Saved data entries

□ □ □ □ □

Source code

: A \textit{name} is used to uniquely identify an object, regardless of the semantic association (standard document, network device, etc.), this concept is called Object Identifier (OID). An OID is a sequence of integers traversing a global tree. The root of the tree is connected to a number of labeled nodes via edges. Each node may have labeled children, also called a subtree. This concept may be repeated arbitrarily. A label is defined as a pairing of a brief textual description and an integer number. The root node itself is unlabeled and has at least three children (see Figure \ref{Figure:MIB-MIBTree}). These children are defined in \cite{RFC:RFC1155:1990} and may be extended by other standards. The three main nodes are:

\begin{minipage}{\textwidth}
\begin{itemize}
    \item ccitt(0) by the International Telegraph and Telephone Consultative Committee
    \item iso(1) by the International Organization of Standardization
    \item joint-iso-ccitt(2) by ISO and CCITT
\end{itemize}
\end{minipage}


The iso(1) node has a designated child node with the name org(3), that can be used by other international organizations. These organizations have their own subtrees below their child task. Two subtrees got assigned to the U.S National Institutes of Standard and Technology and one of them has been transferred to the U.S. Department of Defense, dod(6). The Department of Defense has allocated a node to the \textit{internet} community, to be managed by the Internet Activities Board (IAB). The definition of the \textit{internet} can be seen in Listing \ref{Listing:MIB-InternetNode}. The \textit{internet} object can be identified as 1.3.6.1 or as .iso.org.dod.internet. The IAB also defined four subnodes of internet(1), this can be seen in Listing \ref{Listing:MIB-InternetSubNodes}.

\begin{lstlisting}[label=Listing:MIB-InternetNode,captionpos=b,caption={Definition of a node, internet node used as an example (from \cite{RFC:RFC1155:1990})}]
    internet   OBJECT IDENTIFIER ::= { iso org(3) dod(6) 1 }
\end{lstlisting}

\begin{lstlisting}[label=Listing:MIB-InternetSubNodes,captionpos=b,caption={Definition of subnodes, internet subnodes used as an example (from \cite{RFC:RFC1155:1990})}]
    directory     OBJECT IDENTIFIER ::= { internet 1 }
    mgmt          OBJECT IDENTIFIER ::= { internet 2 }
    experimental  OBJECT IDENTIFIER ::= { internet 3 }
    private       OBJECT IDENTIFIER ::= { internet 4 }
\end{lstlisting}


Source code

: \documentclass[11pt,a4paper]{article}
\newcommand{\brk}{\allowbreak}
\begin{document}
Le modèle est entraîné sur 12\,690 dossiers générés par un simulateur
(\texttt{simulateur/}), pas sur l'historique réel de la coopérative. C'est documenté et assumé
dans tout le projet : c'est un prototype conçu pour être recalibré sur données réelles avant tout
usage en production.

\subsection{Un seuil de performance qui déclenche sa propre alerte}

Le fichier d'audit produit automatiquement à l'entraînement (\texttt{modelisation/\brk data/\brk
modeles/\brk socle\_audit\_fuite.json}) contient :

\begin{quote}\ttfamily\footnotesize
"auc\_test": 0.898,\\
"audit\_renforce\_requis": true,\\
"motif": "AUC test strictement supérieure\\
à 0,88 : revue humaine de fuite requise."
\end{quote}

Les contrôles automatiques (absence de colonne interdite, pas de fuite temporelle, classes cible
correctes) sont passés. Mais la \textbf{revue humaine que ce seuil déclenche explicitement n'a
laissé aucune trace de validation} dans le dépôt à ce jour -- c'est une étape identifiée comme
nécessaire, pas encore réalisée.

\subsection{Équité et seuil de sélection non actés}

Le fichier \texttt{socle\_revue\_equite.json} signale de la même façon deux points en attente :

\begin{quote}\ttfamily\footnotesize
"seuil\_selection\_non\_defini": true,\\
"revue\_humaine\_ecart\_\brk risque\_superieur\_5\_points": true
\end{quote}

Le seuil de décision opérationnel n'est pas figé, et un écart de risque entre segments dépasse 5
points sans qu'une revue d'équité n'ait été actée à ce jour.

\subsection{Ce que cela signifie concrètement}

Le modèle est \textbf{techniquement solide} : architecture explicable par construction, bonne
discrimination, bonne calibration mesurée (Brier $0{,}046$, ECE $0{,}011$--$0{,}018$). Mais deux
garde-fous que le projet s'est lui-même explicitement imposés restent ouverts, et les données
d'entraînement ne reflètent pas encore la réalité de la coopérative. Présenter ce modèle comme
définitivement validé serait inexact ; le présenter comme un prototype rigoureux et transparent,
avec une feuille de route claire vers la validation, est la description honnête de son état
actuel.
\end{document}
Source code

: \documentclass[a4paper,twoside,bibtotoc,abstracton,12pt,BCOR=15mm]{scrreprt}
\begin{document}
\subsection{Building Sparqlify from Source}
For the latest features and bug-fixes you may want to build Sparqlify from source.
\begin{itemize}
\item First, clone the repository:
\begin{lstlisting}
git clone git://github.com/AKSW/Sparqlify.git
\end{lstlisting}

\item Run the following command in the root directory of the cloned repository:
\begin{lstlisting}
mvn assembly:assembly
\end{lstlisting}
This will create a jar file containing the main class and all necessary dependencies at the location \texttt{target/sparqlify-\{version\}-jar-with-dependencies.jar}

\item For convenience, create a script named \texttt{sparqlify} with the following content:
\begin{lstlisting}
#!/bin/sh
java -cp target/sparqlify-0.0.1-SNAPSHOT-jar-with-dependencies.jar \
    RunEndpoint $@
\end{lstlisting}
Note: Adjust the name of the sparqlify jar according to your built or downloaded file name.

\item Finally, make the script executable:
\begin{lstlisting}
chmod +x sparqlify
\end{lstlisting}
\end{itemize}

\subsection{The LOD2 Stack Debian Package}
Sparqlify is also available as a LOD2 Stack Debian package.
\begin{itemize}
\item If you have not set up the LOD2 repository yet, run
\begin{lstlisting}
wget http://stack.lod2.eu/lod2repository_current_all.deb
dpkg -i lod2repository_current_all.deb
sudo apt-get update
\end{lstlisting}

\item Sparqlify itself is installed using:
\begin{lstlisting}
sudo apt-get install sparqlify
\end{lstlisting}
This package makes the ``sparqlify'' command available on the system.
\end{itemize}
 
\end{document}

□ □ □ □ □

● WORK ORDER
Please give each line above again, word for word.

● ANSWER SPACE
Source code

: A \textit{name} is used to uniquely identify an object, regardless of the semantic association (standard document, network device, etc.), this concept is called Object Identifier (OID). An OID is a sequence of integers traversing a global tree. The root of the tree is connected to a number of labeled nodes via edges. Each node may have labeled children, also called a subtree. This concept may be repeated arbitrarily. A label is defined as a pairing of a brief textual description and an integer number. The root node itself is unlabeled and has at least three children (see Figure \ref{Figure:MIB-MIBTree}). These children are defined in \cite{RFC:RFC1155:1990} and may be extended by other standards. The three main nodes are:

\begin{minipage}{\textwidth}
\begin{itemize}
    \item ccitt(0) by the International Telegraph and Telephone Consultative Committee
    \item iso(1) by the International Organization of Standardization
    \item joint-iso-ccitt(2) by ISO and CCITT
\end{itemize}
\end{minipage}


The iso(1) node has a designated child node with the name org(3), that can be used by other international organizations. These organizations have their own subtrees below their child task. Two subtrees got assigned to the U.S National Institutes of Standard and Technology and one of them has been transferred to the U.S. Department of Defense, dod(6). The Department of Defense has allocated a node to the \textit{internet} community, to be managed by the Internet Activities Board (IAB). The definition of the \textit{internet} can be seen in Listing \ref{Listing:MIB-InternetNode}. The \textit{internet} object can be identified as 1.3.6.1 or as .iso.org.dod.internet. The IAB also defined four subnodes of internet(1), this can be seen in Listing \ref{Listing:MIB-InternetSubNodes}.

\begin{lstlisting}[label=Listing:MIB-InternetNode,captionpos=b,caption={Definition of a node, internet node used as an example (from \cite{RFC:RFC1155:1990})}]
    internet   OBJECT IDENTIFIER ::= { iso org(3) dod(6) 1 }
\end{lstlisting}

\begin{lstlisting}[label=Listing:MIB-InternetSubNodes,captionpos=b,caption={Definition of subnodes, internet subnodes used as an example (from \cite{RFC:RFC1155:1990})}]
    directory     OBJECT IDENTIFIER ::= { internet 1 }
    mgmt          OBJECT IDENTIFIER ::= { internet 2 }
    experimental  OBJECT IDENTIFIER ::= { internet 3 }
    private       OBJECT IDENTIFIER ::= { internet 4 }
\end{lstlisting}


Source code

: \documentclass[11pt,a4paper]{article}
\newcommand{\brk}{\allowbreak}
\begin{document}
Le modèle est entraîné sur 12\,690 dossiers générés par un simulateur
(\texttt{simulateur/}), pas sur l'historique réel de la coopérative. C'est documenté et assumé
dans tout le projet : c'est un prototype conçu pour être recalibré sur données réelles avant tout
usage en production.

\subsection{Un seuil de performance qui déclenche sa propre alerte}

Le fichier d'audit produit automatiquement à l'entraînement (\texttt{modelisation/\brk data/\brk
modeles/\brk socle\_audit\_fuite.json}) contient :

\begin{quote}\ttfamily\footnotesize
"auc\_test": 0.898,\\
"audit\_renforce\_requis": true,\\
"motif": "AUC test strictement supérieure\\
à 0,88 : revue humaine de fuite requise."
\end{quote}

Les contrôles automatiques (absence de colonne interdite, pas de fuite temporelle, classes cible
correctes) sont passés. Mais la \textbf{revue humaine que ce seuil déclenche explicitement n'a
laissé aucune trace de validation} dans le dépôt à ce jour -- c'est une étape identifiée comme
nécessaire, pas encore réalisée.

\subsection{Équité et seuil de sélection non actés}

Le fichier \texttt{socle\_revue\_equite.json} signale de la même façon deux points en attente :

\begin{quote}\ttfamily\footnotesize
"seuil\_selection\_non\_defini": true,\\
"revue\_humaine\_ecart\_\brk risque\_superieur\_5\_points": true
\end{quote}

Le seuil de décision opérationnel n'est pas figé, et un écart de risque entre segments dépasse 5
points sans qu'une revue d'équité n'ait été actée à ce jour.

\subsection{Ce que cela signifie concrètement}

Le modèle est \textbf{techniquement solide} : architecture explicable par construction, bonne
discrimination, bonne calibration mesurée (Brier $0{,}046$, ECE $0{,}011$--$0{,}018$). Mais deux
garde-fous que le projet s'est lui-même explicitement imposés restent ouverts, et les données
d'entraînement ne reflètent pas encore la réalité de la coopérative. Présenter ce modèle comme
définitivement validé serait inexact ; le présenter comme un prototype rigoureux et transparent,
avec une feuille de route claire vers la validation, est la description honnête de son état
actuel.
\end{document}
Source code

: \documentclass[a4paper,twoside,bibtotoc,abstracton,12pt,BCOR=15mm]{scrreprt}
\begin{document}
\subsection{Building Sparqlify from Source}
For the latest features and bug-fixes you may want to build Sparqlify from source.
\begin{itemize}
\item First, clone the repository:
\begin{lstlisting}
git clone git://github.com/AKSW/Sparqlify.git
\end{lstlisting}

\item Run the following command in the root directory of the cloned repository:
\begin{lstlisting}
mvn assembly:assembly
\end{lstlisting}
This will create a jar file containing the main class and all necessary dependencies at the location \texttt{target/sparqlify-\{version\}-jar-with-dependencies.jar}

\item For convenience, create a script named \texttt{sparqlify} with the following content:
\begin{lstlisting}
#!/bin/sh
java -cp target/sparqlify-0.0.1-SNAPSHOT-jar-with-dependencies.jar \
    RunEndpoint $@
\end{lstlisting}
Note: Adjust the name of the sparqlify jar according to your built or downloaded file name.

\item Finally, make the script executable:
\begin{lstlisting}
chmod +x sparqlify
\end{lstlisting}
\end{itemize}

\subsection{The LOD2 Stack Debian Package}
Sparqlify is also available as a LOD2 Stack Debian package.
\begin{itemize}
\item If you have not set up the LOD2 repository yet, run
\begin{lstlisting}
wget http://stack.lod2.eu/lod2repository_current_all.deb
dpkg -i lod2repository_current_all.deb
sudo apt-get update
\end{lstlisting}

\item Sparqlify itself is installed using:
\begin{lstlisting}
sudo apt-get install sparqlify
\end{lstlisting}
This package makes the ``sparqlify'' command available on the system.
\end{itemize}
 
\end{document}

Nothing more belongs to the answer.